(Dataset excerpts)
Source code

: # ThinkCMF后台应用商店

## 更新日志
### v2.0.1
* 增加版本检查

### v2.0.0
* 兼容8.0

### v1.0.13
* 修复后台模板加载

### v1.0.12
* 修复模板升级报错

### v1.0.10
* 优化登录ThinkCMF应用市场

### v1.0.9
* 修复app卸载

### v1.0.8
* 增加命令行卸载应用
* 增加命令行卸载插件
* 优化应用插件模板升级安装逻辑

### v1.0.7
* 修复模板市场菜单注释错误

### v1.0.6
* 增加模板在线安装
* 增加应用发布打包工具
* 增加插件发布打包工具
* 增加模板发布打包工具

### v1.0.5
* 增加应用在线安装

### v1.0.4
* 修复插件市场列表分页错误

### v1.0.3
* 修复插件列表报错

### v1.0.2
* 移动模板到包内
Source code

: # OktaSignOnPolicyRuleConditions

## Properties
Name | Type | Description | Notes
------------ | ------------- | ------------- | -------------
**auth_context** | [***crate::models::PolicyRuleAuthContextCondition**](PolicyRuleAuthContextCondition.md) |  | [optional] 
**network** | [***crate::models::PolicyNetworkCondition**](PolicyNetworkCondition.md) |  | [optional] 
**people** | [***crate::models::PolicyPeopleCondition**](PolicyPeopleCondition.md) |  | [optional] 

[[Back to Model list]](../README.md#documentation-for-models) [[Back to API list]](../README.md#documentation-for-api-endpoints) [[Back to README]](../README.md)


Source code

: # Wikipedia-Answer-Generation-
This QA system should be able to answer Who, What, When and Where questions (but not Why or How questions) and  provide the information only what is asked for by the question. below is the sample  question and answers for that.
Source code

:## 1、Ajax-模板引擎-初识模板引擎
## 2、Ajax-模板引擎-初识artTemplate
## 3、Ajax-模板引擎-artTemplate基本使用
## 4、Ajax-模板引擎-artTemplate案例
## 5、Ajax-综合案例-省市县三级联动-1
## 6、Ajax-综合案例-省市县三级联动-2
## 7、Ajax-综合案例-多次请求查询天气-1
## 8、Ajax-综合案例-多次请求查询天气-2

### [INSTRUCTIONS TO FOLLOW]
What you return should match every line above exactly.

### [ANSWER FOR THIS EXERCISE]
Source code

: # ThinkCMF后台应用商店

## 更新日志
### v2.0.1
* 增加版本检查

### v2.0.0
* 兼容8.0

### v1.0.13
* 修复后台模板加载

### v1.0.12
* 修复模板升级报错

### v1.0.10
* 优化登录ThinkCMF应用市场

### v1.0.9
* 修复app卸载

### v1.0.8
* 增加命令行卸载应用
* 增加命令行卸载插件
* 优化应用插件模板升级安装逻辑

### v1.0.7
* 修复模板市场菜单注释错误

### v1.0.6
* 增加模板在线安装
* 增加应用发布打包工具
* 增加插件发布打包工具
* 增加模板发布打包工具

### v1.0.5
* 增加应用在线安装

### v1.0.4
* 修复插件市场列表分页错误

### v1.0.3
* 修复插件列表报错

### v1.0.2
* 移动模板到包内
Source code

: # OktaSignOnPolicyRuleConditions

## Properties
Name | Type | Description | Notes
------------ | ------------- | ------------- | -------------
**auth_context** | [***crate::models::PolicyRuleAuthContextCondition**](PolicyRuleAuthContextCondition.md) |  | [optional] 
**network** | [***crate::models::PolicyNetworkCondition**](PolicyNetworkCondition.md) |  | [optional] 
**people** | [***crate::models::PolicyPeopleCondition**](PolicyPeopleCondition.md) |  | [optional] 

[[Back to Model list]](../README.md#documentation-for-models) [[Back to API list]](../README.md#documentation-for-api-endpoints) [[Back to README]](../README.md)


Source code

: # Wikipedia-Answer-Generation-
This QA system should be able to answer Who, What, When and Where questions (but not Why or How questions) and  provide the information only what is asked for by the question. below is the sample  question and answers for that.
Source code

:## 1、Ajax-模板引擎-初识模板引擎
## 2、Ajax-模板引擎-初识artTemplate
## 3、Ajax-模板引擎-artTemplate基本使用
## 4、Ajax-模板引擎-artTemplate案例
## 5、Ajax-综合案例-省市县三级联动-1
## 6、Ajax-综合案例-省市县三级联动-2
## 7、Ajax-综合案例-多次请求查询天气-1
## 8、Ajax-综合案例-多次请求查询天气-2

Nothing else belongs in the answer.